Failure to Provide Pharmaceutical Services and Administer Medications per Physician Orders
Penalty
Summary
The facility failed to provide pharmaceutical services and routine medications as ordered for two residents. For one resident with a history of hemiplegia, hemiparesis, cerebral infarction, dementia, dysphagia, schizophrenia, and a gastrostomy, the physician ordered isosorbide mononitrate 30 mg oral tablet to be administered via g-tube once daily. However, the pharmacy supplied only the extended-release (ER) form of the medication, which is not intended to be crushed or administered via g-tube unless specifically prescribed. Nursing staff did not notice the discrepancy between the physician's order and the medication label, and proceeded to crush and administer the ER tablets via g-tube on multiple occasions. Both the pharmacy and nursing staff failed to clarify the order or communicate the unavailability of the immediate-release form, resulting in the resident receiving the medication in a manner not consistent with the physician's order. Another resident, with diagnoses including diabetes mellitus, gastrointestinal hemorrhage, and schizoaffective disorder, was ordered metformin 1000 mg to be given once daily with food or a meal. During medication administration, a nurse attempted to give the metformin without ensuring the resident had food, contrary to the physician's order.
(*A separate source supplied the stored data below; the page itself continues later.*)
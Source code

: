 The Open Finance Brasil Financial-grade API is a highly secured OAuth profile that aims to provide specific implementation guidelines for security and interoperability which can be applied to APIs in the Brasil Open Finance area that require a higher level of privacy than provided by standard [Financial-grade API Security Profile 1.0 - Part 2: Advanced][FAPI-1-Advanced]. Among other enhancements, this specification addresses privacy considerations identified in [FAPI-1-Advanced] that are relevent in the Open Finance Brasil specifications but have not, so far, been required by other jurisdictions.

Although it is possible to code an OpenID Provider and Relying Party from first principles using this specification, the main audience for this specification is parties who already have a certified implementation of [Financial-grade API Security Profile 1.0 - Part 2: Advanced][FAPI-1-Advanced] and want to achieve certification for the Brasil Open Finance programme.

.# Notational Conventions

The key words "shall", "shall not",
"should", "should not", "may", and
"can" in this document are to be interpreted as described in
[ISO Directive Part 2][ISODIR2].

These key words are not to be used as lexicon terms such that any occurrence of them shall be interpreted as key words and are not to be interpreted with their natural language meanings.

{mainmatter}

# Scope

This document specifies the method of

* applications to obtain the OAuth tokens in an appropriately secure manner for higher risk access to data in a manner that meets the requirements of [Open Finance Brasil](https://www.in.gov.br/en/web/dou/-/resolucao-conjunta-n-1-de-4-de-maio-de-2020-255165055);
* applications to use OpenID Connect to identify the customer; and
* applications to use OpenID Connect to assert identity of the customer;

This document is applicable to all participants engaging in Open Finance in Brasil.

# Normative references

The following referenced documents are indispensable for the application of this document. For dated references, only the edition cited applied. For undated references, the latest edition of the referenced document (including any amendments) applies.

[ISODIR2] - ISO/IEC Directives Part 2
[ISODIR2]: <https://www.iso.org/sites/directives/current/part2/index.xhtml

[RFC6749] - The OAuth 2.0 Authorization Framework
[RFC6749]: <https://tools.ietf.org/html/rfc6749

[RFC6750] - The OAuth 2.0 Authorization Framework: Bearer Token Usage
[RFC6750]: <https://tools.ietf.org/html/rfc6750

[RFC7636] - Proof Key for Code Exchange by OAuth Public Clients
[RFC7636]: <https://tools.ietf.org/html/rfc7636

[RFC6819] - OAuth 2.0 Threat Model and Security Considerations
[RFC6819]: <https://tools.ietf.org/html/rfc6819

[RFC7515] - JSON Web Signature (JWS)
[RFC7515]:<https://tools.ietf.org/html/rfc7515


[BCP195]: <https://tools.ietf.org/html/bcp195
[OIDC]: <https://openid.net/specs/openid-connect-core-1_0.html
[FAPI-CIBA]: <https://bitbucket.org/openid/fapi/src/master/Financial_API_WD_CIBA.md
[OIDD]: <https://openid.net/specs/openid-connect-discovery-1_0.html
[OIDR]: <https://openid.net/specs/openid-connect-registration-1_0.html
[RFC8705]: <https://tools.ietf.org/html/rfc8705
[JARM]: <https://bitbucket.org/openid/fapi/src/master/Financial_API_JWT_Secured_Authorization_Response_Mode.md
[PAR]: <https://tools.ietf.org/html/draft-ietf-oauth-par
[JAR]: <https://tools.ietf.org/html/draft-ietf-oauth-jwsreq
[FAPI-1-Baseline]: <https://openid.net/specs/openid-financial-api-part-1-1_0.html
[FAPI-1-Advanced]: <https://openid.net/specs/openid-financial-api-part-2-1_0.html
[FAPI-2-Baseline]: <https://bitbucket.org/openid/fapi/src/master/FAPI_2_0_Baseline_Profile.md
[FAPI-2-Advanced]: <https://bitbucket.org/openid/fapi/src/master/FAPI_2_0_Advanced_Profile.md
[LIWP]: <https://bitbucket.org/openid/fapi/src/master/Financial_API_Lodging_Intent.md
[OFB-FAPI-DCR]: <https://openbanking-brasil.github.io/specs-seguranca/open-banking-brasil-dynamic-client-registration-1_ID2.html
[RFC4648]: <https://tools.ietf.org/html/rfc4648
The nurse acknowledged that the medication should have been administered with food and that failing to do so did not align with the order. The facility's policy and procedure for medication administration required licensed nurses to administer medications per the physician's order, perform three checks (comparing the physician's order, pharmacy label, and medication administration record), and resolve any discrepancies before administration. In both cases, these procedures were not followed, resulting in medications being administered in a manner inconsistent with physician orders.